## ABOUT THIS EXERCISE
In the entries that follow, which lines hold the string "introductorio"? List them.

INFORMATION GIVEN Start Marker

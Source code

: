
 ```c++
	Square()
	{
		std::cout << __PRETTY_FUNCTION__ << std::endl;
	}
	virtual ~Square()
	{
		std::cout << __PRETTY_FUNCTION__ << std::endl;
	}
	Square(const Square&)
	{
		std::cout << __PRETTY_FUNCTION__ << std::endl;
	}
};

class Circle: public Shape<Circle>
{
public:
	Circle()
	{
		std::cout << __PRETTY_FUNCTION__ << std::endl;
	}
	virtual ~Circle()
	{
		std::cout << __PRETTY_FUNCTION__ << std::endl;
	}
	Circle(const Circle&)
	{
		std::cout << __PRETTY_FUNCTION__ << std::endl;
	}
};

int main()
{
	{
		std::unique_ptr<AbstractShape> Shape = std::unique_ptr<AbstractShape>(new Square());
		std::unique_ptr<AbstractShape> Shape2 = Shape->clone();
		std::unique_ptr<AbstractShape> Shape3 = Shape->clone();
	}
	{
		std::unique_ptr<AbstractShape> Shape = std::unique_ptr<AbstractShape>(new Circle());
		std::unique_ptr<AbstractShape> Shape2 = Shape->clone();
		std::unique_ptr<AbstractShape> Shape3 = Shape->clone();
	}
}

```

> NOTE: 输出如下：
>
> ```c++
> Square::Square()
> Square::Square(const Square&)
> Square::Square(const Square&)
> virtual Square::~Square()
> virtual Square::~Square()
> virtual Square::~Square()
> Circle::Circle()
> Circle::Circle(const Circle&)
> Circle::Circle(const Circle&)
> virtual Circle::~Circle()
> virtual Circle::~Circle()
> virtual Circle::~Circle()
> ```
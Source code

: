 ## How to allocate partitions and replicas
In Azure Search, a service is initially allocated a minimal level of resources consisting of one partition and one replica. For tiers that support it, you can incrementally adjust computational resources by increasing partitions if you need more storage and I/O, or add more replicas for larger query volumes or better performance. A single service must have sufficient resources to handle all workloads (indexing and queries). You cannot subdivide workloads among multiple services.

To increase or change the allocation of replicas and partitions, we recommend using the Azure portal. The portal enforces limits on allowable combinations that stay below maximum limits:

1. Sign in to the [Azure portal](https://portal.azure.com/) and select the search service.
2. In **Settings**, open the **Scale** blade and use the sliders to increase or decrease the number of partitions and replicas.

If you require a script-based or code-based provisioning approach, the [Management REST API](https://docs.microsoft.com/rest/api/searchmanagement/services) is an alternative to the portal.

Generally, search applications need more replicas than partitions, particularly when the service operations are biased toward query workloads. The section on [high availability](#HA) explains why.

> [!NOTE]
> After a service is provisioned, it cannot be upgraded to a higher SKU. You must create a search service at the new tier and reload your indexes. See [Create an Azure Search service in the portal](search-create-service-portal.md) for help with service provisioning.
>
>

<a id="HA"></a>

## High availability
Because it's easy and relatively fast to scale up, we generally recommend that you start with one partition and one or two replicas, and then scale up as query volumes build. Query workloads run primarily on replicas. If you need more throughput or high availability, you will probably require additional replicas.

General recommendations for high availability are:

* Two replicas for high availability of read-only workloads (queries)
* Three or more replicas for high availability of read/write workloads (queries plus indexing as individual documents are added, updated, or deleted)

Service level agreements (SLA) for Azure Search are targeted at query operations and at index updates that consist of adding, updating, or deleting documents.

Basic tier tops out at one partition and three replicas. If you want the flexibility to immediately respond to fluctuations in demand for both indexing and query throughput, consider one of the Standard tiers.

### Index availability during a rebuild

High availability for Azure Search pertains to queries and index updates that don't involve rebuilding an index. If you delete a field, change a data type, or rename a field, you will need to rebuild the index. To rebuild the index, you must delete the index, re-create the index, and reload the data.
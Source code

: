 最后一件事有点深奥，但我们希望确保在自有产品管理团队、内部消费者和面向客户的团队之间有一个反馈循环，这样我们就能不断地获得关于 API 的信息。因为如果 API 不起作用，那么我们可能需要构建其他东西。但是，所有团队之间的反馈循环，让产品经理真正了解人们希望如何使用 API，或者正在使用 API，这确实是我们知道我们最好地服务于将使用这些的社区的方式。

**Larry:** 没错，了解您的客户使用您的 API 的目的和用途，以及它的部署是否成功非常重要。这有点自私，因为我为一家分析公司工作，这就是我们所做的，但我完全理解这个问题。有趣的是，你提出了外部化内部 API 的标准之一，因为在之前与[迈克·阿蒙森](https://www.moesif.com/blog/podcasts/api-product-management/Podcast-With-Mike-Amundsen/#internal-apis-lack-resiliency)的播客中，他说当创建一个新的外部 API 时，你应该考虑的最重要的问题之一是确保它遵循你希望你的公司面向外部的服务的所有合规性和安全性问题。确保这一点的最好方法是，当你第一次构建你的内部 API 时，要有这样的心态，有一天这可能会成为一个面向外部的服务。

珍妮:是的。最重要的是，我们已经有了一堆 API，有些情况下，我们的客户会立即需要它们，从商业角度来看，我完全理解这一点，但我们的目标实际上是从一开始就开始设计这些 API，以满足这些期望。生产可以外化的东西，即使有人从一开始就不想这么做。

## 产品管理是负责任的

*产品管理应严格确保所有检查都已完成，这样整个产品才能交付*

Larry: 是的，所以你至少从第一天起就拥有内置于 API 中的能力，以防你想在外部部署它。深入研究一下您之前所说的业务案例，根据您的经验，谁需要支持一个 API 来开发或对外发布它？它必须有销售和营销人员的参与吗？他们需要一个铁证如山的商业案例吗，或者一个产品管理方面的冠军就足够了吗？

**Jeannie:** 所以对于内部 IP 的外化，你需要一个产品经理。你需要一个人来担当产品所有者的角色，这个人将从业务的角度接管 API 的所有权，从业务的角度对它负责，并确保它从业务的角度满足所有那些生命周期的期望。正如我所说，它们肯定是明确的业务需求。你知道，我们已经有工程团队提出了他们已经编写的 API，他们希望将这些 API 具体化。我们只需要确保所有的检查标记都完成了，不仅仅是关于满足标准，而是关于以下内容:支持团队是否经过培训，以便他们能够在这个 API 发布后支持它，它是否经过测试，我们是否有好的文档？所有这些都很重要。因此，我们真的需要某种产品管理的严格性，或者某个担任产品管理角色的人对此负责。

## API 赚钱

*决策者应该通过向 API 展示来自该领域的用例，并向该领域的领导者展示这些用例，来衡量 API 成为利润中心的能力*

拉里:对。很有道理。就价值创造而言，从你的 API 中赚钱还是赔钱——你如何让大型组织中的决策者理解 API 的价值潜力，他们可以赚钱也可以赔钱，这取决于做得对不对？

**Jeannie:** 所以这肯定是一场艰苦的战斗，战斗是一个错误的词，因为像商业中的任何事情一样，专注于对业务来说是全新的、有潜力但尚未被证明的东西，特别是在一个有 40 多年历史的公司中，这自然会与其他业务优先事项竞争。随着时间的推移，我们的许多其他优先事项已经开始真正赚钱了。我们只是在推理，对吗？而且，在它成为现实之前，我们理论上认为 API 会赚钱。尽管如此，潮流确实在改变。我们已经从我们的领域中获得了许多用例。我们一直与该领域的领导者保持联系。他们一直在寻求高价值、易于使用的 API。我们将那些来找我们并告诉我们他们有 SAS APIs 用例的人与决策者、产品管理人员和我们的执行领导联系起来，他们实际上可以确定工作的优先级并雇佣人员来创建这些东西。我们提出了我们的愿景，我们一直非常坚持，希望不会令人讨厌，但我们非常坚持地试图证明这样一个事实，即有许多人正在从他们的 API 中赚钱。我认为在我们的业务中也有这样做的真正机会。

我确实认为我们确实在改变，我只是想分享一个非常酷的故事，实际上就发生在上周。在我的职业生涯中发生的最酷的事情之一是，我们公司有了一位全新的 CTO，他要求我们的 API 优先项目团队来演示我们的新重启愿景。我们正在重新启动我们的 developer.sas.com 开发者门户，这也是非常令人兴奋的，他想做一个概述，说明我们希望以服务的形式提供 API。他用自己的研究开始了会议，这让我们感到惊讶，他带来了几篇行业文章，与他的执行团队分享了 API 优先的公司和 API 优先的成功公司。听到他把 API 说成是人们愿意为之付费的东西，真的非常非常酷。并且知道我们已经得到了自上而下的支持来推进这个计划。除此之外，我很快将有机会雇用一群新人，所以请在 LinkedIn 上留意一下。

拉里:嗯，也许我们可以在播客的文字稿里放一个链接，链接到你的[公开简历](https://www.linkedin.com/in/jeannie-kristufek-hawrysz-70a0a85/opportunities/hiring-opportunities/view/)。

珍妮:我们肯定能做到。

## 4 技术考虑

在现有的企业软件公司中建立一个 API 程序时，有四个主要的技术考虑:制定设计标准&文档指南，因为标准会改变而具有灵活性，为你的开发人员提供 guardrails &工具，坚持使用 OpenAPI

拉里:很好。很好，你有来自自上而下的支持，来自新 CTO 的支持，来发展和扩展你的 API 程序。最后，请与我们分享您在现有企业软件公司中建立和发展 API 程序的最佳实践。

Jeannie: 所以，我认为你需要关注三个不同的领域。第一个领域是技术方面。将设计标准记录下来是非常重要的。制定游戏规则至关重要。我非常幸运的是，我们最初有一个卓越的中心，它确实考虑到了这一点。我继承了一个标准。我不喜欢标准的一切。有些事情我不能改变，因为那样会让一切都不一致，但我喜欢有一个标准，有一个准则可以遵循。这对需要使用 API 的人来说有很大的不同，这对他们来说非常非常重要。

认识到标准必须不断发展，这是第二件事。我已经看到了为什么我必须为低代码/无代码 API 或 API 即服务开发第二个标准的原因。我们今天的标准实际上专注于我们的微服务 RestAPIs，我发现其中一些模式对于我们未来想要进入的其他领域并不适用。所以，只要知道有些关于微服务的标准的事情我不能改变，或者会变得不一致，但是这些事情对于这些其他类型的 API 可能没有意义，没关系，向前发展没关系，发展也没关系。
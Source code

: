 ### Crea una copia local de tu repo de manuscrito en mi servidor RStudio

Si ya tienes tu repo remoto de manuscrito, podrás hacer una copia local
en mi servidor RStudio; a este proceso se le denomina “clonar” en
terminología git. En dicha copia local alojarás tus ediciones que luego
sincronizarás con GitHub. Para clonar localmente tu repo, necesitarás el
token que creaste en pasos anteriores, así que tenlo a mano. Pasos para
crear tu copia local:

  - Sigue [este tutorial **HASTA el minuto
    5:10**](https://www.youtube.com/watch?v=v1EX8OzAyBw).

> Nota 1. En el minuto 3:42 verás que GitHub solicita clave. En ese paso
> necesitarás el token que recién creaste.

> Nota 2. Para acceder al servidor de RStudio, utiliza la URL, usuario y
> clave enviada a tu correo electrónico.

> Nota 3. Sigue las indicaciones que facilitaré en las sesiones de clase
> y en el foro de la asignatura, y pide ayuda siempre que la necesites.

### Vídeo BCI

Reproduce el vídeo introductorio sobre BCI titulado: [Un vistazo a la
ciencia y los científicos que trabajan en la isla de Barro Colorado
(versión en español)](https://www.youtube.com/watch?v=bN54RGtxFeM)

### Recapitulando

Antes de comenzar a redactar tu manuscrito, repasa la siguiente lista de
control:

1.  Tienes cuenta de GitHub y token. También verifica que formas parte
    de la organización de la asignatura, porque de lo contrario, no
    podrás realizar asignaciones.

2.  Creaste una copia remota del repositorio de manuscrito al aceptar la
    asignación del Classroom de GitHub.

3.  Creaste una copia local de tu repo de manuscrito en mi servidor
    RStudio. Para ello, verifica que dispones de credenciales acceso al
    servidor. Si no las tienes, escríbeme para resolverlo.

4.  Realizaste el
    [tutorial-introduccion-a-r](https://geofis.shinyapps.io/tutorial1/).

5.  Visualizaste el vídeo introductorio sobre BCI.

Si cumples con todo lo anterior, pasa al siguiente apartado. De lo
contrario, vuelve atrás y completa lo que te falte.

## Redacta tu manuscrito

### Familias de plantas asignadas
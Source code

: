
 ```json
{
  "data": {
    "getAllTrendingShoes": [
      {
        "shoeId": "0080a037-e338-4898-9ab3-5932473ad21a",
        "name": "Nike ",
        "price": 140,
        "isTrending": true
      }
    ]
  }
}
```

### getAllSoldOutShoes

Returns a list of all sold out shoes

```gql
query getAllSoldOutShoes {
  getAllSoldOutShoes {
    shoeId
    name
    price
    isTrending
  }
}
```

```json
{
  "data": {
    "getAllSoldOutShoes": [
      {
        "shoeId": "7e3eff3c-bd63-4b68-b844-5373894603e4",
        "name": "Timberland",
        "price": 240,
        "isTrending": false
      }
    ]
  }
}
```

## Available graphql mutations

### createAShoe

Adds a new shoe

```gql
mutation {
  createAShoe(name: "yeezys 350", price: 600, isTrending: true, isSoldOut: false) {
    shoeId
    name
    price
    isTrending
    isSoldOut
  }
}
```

INFORMATION GIVEN End Marker

## EXERCISE SOLUTION
Reproduce el vídeo introductorio sobre BCI titulado: [Un vistazo a la
5.  Visualizaste el vídeo introductorio sobre BCI.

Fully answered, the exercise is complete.